• [TASK DESCRIPTION] Restate the data below word for word, leaving nothing out.

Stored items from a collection
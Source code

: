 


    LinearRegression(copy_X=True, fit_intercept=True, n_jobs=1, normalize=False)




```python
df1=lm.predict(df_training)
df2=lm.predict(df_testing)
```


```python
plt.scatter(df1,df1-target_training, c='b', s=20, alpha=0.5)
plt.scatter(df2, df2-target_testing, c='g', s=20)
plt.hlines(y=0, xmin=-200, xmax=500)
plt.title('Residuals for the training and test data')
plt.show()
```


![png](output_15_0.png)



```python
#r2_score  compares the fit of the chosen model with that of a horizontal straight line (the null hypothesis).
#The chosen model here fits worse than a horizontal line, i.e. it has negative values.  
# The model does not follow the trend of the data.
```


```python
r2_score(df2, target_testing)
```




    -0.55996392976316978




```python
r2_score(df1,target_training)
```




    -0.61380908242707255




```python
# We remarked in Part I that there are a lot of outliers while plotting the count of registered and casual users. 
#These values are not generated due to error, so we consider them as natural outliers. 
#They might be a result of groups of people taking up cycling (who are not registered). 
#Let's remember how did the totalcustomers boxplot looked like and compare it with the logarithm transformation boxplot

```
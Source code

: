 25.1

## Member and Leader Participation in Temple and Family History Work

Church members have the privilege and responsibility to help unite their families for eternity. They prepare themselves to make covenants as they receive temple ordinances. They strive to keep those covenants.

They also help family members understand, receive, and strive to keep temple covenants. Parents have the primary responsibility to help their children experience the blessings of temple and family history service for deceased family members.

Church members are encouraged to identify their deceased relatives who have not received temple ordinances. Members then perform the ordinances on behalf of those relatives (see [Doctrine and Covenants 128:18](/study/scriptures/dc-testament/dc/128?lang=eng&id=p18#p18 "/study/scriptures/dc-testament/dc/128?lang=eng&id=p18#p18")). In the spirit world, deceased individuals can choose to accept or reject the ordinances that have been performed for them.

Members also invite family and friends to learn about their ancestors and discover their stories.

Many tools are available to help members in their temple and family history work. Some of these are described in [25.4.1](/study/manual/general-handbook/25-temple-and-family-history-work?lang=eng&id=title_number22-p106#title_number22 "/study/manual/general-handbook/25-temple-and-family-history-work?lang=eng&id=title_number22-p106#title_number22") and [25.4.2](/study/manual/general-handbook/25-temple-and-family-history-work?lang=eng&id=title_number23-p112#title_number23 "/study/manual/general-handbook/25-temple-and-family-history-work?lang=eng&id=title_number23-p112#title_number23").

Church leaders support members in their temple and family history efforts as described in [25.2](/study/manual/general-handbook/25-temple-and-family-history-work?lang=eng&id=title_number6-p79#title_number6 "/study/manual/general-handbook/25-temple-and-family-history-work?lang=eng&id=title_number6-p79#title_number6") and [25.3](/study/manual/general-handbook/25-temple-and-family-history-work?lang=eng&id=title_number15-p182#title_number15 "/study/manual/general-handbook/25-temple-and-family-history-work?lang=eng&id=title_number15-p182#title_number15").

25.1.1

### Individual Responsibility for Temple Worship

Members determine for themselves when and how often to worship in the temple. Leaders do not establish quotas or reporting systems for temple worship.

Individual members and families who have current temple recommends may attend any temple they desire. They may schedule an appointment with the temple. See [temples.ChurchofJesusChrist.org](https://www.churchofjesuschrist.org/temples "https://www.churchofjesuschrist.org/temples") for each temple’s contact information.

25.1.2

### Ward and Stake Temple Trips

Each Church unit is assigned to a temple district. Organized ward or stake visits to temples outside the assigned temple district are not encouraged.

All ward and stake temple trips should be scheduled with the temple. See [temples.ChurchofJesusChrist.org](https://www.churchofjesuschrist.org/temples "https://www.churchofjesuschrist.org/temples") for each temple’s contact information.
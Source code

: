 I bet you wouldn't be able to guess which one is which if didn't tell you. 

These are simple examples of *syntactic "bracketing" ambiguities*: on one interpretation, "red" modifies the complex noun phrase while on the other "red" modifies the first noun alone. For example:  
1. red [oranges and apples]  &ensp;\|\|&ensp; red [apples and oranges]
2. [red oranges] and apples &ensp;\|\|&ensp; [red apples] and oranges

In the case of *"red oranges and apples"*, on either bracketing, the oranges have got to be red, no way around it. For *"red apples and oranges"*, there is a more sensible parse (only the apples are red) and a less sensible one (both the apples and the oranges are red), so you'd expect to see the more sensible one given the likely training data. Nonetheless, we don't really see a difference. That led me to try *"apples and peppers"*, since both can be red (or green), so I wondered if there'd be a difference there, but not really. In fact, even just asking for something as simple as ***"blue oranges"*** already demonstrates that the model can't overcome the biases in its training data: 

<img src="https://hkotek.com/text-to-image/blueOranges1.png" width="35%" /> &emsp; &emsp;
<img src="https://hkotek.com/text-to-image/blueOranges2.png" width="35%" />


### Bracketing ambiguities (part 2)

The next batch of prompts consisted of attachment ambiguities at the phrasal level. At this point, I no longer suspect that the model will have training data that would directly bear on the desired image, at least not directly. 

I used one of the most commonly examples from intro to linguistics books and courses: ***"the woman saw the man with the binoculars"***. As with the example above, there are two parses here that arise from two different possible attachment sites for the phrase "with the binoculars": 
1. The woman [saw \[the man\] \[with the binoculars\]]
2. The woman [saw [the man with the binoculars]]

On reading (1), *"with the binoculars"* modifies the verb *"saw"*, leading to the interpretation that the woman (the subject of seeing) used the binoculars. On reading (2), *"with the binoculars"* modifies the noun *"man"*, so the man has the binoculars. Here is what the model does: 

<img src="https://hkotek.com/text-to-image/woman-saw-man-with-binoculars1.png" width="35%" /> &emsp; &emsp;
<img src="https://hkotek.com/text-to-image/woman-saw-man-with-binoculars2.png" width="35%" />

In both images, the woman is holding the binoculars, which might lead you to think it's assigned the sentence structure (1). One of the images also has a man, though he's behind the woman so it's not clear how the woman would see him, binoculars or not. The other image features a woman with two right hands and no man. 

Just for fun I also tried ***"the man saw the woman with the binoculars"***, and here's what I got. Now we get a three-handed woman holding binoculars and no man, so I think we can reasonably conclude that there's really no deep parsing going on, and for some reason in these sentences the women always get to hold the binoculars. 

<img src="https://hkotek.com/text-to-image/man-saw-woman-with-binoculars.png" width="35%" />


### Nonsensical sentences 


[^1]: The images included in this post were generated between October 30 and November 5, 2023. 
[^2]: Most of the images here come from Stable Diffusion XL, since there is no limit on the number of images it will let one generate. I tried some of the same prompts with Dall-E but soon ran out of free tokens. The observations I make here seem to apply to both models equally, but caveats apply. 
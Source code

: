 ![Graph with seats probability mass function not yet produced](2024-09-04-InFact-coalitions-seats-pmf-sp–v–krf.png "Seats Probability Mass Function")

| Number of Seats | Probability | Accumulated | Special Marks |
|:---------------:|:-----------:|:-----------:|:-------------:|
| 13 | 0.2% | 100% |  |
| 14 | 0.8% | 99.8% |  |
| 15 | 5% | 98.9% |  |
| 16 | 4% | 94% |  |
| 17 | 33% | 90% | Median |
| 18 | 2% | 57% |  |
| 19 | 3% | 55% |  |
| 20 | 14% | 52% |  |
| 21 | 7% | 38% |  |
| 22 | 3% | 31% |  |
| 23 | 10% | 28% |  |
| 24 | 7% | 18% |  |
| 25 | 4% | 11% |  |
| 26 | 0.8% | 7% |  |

• [RESPONSE TO THE EXERCISE]
Source code

: 


    LinearRegression(copy_X=True, fit_intercept=True, n_jobs=1, normalize=False)




```python
df1=lm.predict(df_training)
df2=lm.predict(df_testing)
```


```python
plt.scatter(df1,df1-target_training, c='b', s=20, alpha=0.5)
plt.scatter(df2, df2-target_testing, c='g', s=20)
plt.hlines(y=0, xmin=-200, xmax=500)
plt.title('Residuals for the training and test data')
plt.show()
```


![png](output_15_0.png)



```python
#r2_score  compares the fit of the chosen model with that of a horizontal straight line (the null hypothesis).
#The chosen model here fits worse than a horizontal line, i.e. it has negative values.  
# The model does not follow the trend of the data.
```


```python
r2_score(df2, target_testing)
```




    -0.55996392976316978




```python
r2_score(df1,target_training)
```




    -0.61380908242707255




```python
# We remarked in Part I that there are a lot of outliers while plotting the count of registered and casual users. 
#These values are not generated due to error, so we consider them as natural outliers. 
#They might be a result of groups of people taking up cycling (who are not registered). 
#Let's remember how did the totalcustomers boxplot looked like and compare it with the logarithm transformation boxplot

```
Source code

: 25.1

## Member and Leader Participation in Temple and Family History Work

Church members have the privilege and responsibility to help unite their families for eternity. They prepare themselves to make covenants as they receive temple ordinances. They strive to keep those covenants.

They also help family members understand, receive, and strive to keep temple covenants. Parents have the primary responsibility to help their children experience the blessings of temple and family history service for deceased family members.

Church members are encouraged to identify their deceased relatives who have not received temple ordinances. Members then perform the ordinances on behalf of those relatives (see [Doctrine and Covenants 128:18](/study/scriptures/dc-testament/dc/128?lang=eng&id=p18#p18 "/study/scriptures/dc-testament/dc/128?lang=eng&id=p18#p18")). In the spirit world, deceased individuals can choose to accept or reject the ordinances that have been performed for them.

Members also invite family and friends to learn about their ancestors and discover their stories.

Many tools are available to help members in their temple and family history work. Some of these are described in [25.4.1](/study/manual/general-handbook/25-temple-and-family-history-work?lang=eng&id=title_number22-p106#title_number22 "/study/manual/general-handbook/25-temple-and-family-history-work?lang=eng&id=title_number22-p106#title_number22") and [25.4.2](/study/manual/general-handbook/25-temple-and-family-history-work?lang=eng&id=title_number23-p112#title_number23 "/study/manual/general-handbook/25-temple-and-family-history-work?lang=eng&id=title_number23-p112#title_number23").

Church leaders support members in their temple and family history efforts as described in [25.2](/study/manual/general-handbook/25-temple-and-family-history-work?lang=eng&id=title_number6-p79#title_number6 "/study/manual/general-handbook/25-temple-and-family-history-work?lang=eng&id=title_number6-p79#title_number6") and [25.3](/study/manual/general-handbook/25-temple-and-family-history-work?lang=eng&id=title_number15-p182#title_number15 "/study/manual/general-handbook/25-temple-and-family-history-work?lang=eng&id=title_number15-p182#title_number15").

25.1.1

### Individual Responsibility for Temple Worship

Members determine for themselves when and how often to worship in the temple. Leaders do not establish quotas or reporting systems for temple worship.

Individual members and families who have current temple recommends may attend any temple they desire. They may schedule an appointment with the temple. See [temples.ChurchofJesusChrist.org](https://www.churchofjesuschrist.org/temples "https://www.churchofjesuschrist.org/temples") for each temple’s contact information.

25.1.2

### Ward and Stake Temple Trips

Each Church unit is assigned to a temple district. Organized ward or stake visits to temples outside the assigned temple district are not encouraged.

All ward and stake temple trips should be scheduled with the temple. See [temples.ChurchofJesusChrist.org](https://www.churchofjesuschrist.org/temples "https://www.churchofjesuschrist.org/temples") for each temple’s contact information.
Source code

: I bet you wouldn't be able to guess which one is which if didn't tell you. 

These are simple examples of *syntactic "bracketing" ambiguities*: on one interpretation, "red" modifies the complex noun phrase while on the other "red" modifies the first noun alone. For example:  
1. red [oranges and apples]  &ensp;\|\|&ensp; red [apples and oranges]
2. [red oranges] and apples &ensp;\|\|&ensp; [red apples] and oranges

In the case of *"red oranges and apples"*, on either bracketing, the oranges have got to be red, no way around it. For *"red apples and oranges"*, there is a more sensible parse (only the apples are red) and a less sensible one (both the apples and the oranges are red), so you'd expect to see the more sensible one given the likely training data. Nonetheless, we don't really see a difference. That led me to try *"apples and peppers"*, since both can be red (or green), so I wondered if there'd be a difference there, but not really. In fact, even just asking for something as simple as ***"blue oranges"*** already demonstrates that the model can't overcome the biases in its training data: 

<img src="https://hkotek.com/text-to-image/blueOranges1.png" width="35%" /> &emsp; &emsp;
<img src="https://hkotek.com/text-to-image/blueOranges2.png" width="35%" />


### Bracketing ambiguities (part 2)

The next batch of prompts consisted of attachment ambiguities at the phrasal level. At this point, I no longer suspect that the model will have training data that would directly bear on the desired image, at least not directly. 

I used one of the most commonly examples from intro to linguistics books and courses: ***"the woman saw the man with the binoculars"***. As with the example above, there are two parses here that arise from two different possible attachment sites for the phrase "with the binoculars": 
1. The woman [saw \[the man\] \[with the binoculars\]]
2. The woman [saw [the man with the binoculars]]

On reading (1), *"with the binoculars"* modifies the verb *"saw"*, leading to the interpretation that the woman (the subject of seeing) used the binoculars. On reading (2), *"with the binoculars"* modifies the noun *"man"*, so the man has the binoculars. Here is what the model does: 

<img src="https://hkotek.com/text-to-image/woman-saw-man-with-binoculars1.png" width="35%" /> &emsp; &emsp;
<img src="https://hkotek.com/text-to-image/woman-saw-man-with-binoculars2.png" width="35%" />

In both images, the woman is holding the binoculars, which might lead you to think it's assigned the sentence structure (1). One of the images also has a man, though he's behind the woman so it's not clear how the woman would see him, binoculars or not. The other image features a woman with two right hands and no man. 

Just for fun I also tried ***"the man saw the woman with the binoculars"***, and here's what I got. Now we get a three-handed woman holding binoculars and no man, so I think we can reasonably conclude that there's really no deep parsing going on, and for some reason in these sentences the women always get to hold the binoculars. 

<img src="https://hkotek.com/text-to-image/man-saw-woman-with-binoculars.png" width="35%" />


### Nonsensical sentences 


[^1]: The images included in this post were generated between October 30 and November 5, 2023. 
[^2]: Most of the images here come from Stable Diffusion XL, since there is no limit on the number of images it will let one generate. I tried some of the same prompts with Dall-E but soon ran out of free tokens. The observations I make here seem to apply to both models equally, but caveats apply. 
Source code

: ![Graph with seats probability mass function not yet produced](2024-09-04-InFact-coalitions-seats-pmf-sp–v–krf.png "Seats Probability Mass Function")

| Number of Seats | Probability | Accumulated | Special Marks |
|:---------------:|:-----------:|:-----------:|:-------------:|
| 13 | 0.2% | 100% |  |
| 14 | 0.8% | 99.8% |  |
| 15 | 5% | 98.9% |  |
| 16 | 4% | 94% |  |
| 17 | 33% | 90% | Median |
| 18 | 2% | 57% |  |
| 19 | 3% | 55% |  |
| 20 | 14% | 52% |  |
| 21 | 7% | 38% |  |
| 22 | 3% | 31% |  |
| 23 | 10% | 28% |  |
| 24 | 7% | 18% |  |
| 25 | 4% | 11% |  |
| 26 | 0.8% | 7% |  |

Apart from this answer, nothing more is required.